Autumn is traditionally the time of year in England when everyone gets very busy.
Most discretionary activities tail off about mid-June, go into stasis for July and August, and ramp up again with a roar on September 1st.
It's a season that makes you energetic - the tang of winter in the air, the exhilarating beauty of the trees wherever you turn, the sense that the year is running out, but there's still time to catch it.
I would very much like to be writing - the Grand Tour that was our summer holiday is over, Tiggi has been dispatched to Cambridge and seems likely to stay there, Christmas planning is not yet upon us. The household is orderly and more or less clean; the bills are paid; there are no Major Feasts of the church.
But because of the Great Autumn Flurry, I am completely run off my feet.
We have our new premises at Sumpter Yard to transform from a room with weed-strewn yard attached, into a little theatre. This alone would be a delightful if time-consuming project. Unfortunately I am also directing a play at Dunstable Little Theatre, which would also be fun on its own. It is not a case of A Lot of What You Fancy does you good, cos it doesn't.
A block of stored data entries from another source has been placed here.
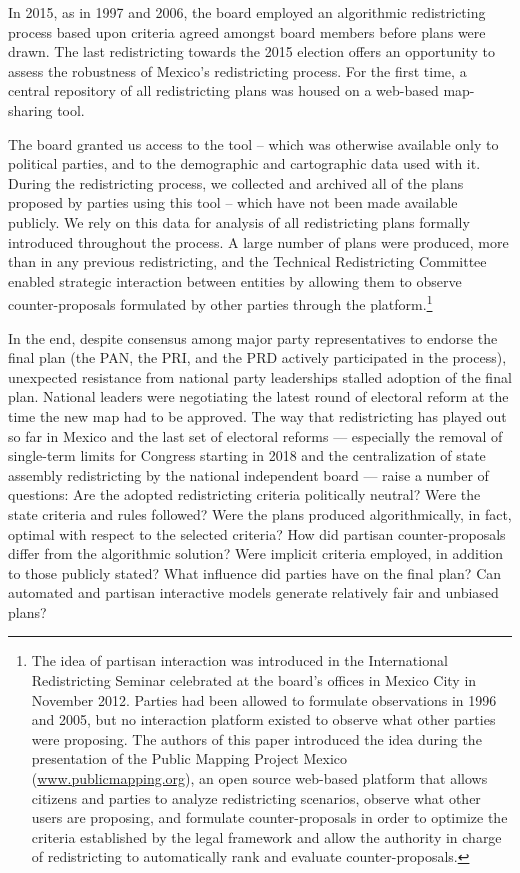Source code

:\documentclass[letter,12pt]{article}
\begin{document}
In 2015, as in 1997 and 2006, the board employed an algorithmic redistricting process based upon criteria agreed amongst board members before plans were drawn. The last redistricting towards the 2015 election offers an opportunity to assess the robustness of Mexico's redistricting process. For the first time, a central repository of all redistricting plans was housed on a web-based map-sharing tool. 

The board granted us access to the tool -- which was otherwise available only to political parties, and to the demographic and cartographic data used with it. During the redistricting process, we collected and archived all of the plans proposed by parties using this tool -- which have not been made available publicly. We rely on this data for analysis of all redistricting plans formally introduced throughout the process. A large number of plans were produced, more than in any previous redistricting, and the Technical Redistricting Committee enabled strategic interaction between entities by allowing them to observe counter-proposals formulated by other parties through the platform.\footnote{The idea of partisan interaction was introduced in the International Redistricting Seminar celebrated at the board's offices in Mexico City in November 2012. Parties had been allowed to formulate observations in 1996 and 2005, but no interaction platform existed to observe what other parties were proposing. The authors of this paper introduced the idea during the presentation of the Public Mapping Project Mexico (\url{www.publicmapping.org}), an open source web-based platform that allows citizens and parties to analyze redistricting scenarios, observe what other users are proposing, and formulate counter-proposals in order to optimize the criteria established by the legal framework and allow the authority in charge of redistricting to automatically rank and evaluate counter-proposals.} 

In the end, despite consensus among major party representatives to endorse the final plan (the PAN, the PRI, and the PRD actively participated in the process), unexpected resistance from national party leaderships stalled adoption of the final plan. National leaders were negotiating the latest round of electoral reform at the time the new map had to be approved. The way that redistricting has played out so far in Mexico and the last set of electoral reforms --- especially the removal of single-term limits for Congress starting in 2018 and the centralization of state assembly redistricting by the national independent board --- raise a number of questions: Are the adopted redistricting criteria politically neutral? Were the state criteria and rules followed? Were the plans produced algorithmically, in fact, optimal with respect to the selected criteria? How did partisan counter-proposals differ from the algorithmic solution? Were implicit criteria employed, in addition to those publicly stated? What influence did parties have on the final plan? Can automated and partisan interactive  models generate relatively fair and unbiased plans?
\end{document}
I have committed to directing my Faustus play in March, which means I ought to be working on the next draft. Also I have found a short story which I thought I might slip into a competition, just for the hell of it. But there's no time for either. Unless I stop work, in which case I could not afford to live.
Sooner or later, I will have to make a decision, and something will have to go, or my obit will read "once thought promising..."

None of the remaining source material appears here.